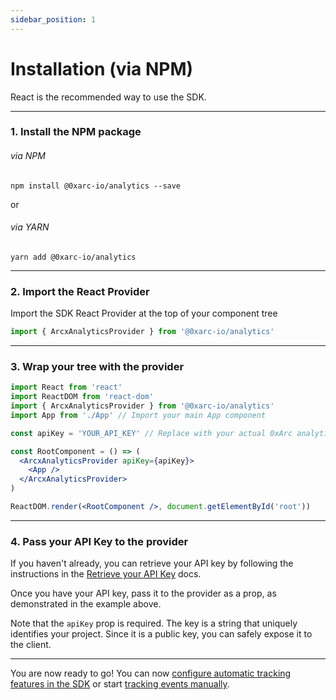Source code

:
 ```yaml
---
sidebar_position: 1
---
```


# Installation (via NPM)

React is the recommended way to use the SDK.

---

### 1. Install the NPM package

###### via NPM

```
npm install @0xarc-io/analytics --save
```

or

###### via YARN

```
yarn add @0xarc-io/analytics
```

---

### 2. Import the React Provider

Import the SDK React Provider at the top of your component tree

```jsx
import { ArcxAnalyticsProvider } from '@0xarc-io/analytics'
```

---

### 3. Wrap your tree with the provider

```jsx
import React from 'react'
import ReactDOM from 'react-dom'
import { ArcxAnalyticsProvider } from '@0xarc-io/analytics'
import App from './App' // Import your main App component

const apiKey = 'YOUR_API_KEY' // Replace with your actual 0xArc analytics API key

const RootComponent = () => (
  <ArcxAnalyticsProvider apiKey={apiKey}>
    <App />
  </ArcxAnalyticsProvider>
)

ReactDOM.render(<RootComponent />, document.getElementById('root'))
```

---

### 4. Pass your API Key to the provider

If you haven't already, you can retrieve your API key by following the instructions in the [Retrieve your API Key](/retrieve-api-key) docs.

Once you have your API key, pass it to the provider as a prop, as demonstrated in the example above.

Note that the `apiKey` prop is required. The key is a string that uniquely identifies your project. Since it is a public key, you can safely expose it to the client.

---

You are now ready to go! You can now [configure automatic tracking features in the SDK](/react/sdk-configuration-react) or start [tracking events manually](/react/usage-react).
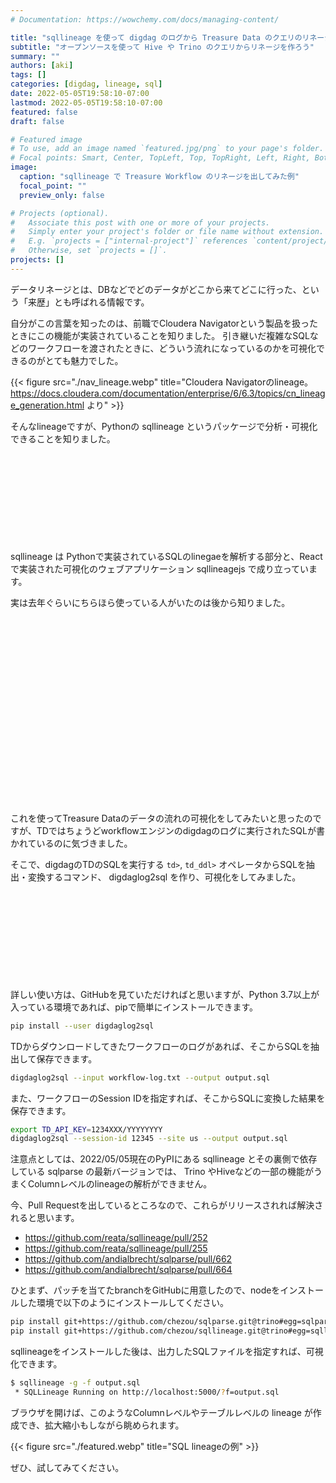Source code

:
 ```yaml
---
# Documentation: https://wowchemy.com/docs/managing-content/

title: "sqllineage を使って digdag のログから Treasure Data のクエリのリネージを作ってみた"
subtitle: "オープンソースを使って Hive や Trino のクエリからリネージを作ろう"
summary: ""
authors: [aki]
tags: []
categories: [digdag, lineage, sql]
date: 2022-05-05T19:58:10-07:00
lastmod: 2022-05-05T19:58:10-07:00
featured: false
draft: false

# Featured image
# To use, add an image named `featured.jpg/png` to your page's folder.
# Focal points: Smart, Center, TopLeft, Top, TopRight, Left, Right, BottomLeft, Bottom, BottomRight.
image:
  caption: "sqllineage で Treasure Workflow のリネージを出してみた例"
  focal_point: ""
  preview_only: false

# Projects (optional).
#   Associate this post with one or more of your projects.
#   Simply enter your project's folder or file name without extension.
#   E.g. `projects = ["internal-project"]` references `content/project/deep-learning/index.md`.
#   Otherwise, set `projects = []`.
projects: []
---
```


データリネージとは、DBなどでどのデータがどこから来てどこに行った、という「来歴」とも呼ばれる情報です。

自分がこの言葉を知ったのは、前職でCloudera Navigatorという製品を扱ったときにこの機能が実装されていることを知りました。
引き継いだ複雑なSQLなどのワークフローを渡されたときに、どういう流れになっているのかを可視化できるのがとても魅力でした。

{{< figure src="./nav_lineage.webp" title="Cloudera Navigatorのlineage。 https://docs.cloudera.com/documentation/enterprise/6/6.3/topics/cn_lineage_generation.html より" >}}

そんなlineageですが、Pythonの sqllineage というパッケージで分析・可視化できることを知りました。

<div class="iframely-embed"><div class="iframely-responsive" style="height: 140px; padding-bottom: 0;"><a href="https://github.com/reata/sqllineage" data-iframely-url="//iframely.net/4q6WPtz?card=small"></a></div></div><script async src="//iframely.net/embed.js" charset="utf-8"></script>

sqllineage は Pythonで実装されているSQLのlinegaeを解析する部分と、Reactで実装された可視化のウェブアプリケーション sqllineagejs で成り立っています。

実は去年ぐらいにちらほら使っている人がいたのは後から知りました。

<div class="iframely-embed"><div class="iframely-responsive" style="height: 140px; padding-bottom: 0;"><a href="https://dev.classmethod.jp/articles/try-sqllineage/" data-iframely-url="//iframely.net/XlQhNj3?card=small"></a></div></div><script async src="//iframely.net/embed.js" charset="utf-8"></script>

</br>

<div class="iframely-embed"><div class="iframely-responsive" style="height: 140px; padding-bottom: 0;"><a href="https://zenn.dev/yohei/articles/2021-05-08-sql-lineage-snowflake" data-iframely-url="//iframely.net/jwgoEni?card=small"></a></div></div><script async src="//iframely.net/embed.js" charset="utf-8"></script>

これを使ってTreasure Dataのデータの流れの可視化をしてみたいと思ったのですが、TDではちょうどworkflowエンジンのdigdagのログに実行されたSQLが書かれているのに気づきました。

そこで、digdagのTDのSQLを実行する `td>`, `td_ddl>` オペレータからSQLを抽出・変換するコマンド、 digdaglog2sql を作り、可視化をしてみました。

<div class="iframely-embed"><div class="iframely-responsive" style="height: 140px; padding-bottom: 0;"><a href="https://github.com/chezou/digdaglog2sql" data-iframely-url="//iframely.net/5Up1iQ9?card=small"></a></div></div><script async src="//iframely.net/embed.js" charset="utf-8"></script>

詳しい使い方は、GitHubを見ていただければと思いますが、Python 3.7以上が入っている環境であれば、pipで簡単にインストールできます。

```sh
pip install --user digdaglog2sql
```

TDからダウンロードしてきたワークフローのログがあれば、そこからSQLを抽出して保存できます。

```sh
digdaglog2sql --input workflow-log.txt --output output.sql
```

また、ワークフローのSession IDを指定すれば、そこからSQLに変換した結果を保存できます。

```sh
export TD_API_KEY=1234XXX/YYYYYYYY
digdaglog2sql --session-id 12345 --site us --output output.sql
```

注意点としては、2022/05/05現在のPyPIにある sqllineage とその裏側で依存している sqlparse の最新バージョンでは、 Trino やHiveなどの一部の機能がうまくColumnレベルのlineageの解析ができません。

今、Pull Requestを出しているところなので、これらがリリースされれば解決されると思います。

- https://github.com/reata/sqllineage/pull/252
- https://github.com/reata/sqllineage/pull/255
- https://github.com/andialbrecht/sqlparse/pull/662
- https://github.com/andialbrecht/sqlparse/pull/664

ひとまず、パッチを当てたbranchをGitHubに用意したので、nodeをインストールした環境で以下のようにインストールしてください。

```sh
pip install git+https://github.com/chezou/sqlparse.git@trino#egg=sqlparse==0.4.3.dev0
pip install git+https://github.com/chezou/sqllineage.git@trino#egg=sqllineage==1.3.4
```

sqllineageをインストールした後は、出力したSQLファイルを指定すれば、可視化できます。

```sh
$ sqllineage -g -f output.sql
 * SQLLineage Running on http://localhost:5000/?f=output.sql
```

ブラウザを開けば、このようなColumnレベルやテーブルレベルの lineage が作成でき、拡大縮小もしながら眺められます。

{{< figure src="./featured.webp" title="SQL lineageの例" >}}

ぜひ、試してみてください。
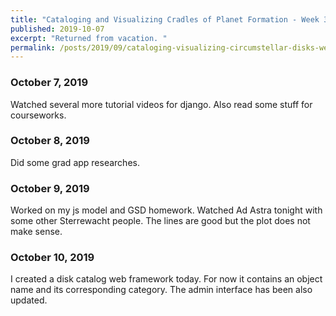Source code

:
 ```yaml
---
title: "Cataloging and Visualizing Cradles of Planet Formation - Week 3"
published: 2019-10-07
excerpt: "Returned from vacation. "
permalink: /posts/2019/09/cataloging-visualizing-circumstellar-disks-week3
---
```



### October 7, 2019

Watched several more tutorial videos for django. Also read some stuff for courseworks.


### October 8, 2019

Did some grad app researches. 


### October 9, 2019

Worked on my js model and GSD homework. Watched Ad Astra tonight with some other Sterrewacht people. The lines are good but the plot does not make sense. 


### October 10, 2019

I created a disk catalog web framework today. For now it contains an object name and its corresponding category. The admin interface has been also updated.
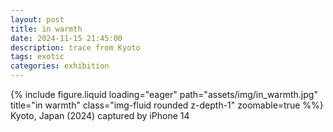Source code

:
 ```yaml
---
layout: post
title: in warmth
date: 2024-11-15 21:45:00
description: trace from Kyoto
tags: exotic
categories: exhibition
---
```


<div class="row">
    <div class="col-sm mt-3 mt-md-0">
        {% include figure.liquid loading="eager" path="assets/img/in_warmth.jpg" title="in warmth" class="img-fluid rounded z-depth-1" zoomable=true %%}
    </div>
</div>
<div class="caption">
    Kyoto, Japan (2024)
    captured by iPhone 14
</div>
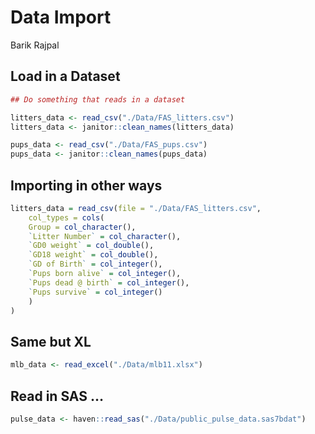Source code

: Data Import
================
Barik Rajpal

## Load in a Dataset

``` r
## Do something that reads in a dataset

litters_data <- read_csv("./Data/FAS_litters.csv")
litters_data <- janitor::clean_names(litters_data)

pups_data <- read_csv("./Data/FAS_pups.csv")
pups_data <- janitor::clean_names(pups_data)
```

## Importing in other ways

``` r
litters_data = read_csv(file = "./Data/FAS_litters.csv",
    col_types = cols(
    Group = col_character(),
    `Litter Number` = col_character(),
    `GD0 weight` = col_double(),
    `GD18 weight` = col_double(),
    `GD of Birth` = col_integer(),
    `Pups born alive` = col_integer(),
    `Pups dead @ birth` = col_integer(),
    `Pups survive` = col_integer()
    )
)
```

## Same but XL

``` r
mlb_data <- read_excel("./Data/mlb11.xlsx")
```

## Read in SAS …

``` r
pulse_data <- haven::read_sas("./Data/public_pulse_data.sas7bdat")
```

■ ■ ■ ■ ■

* [Task statement]
For each line of the entries that includes "Kyoto", show that line.

* [Reply to the task]
description: trace from Kyoto
    Kyoto, Japan (2024)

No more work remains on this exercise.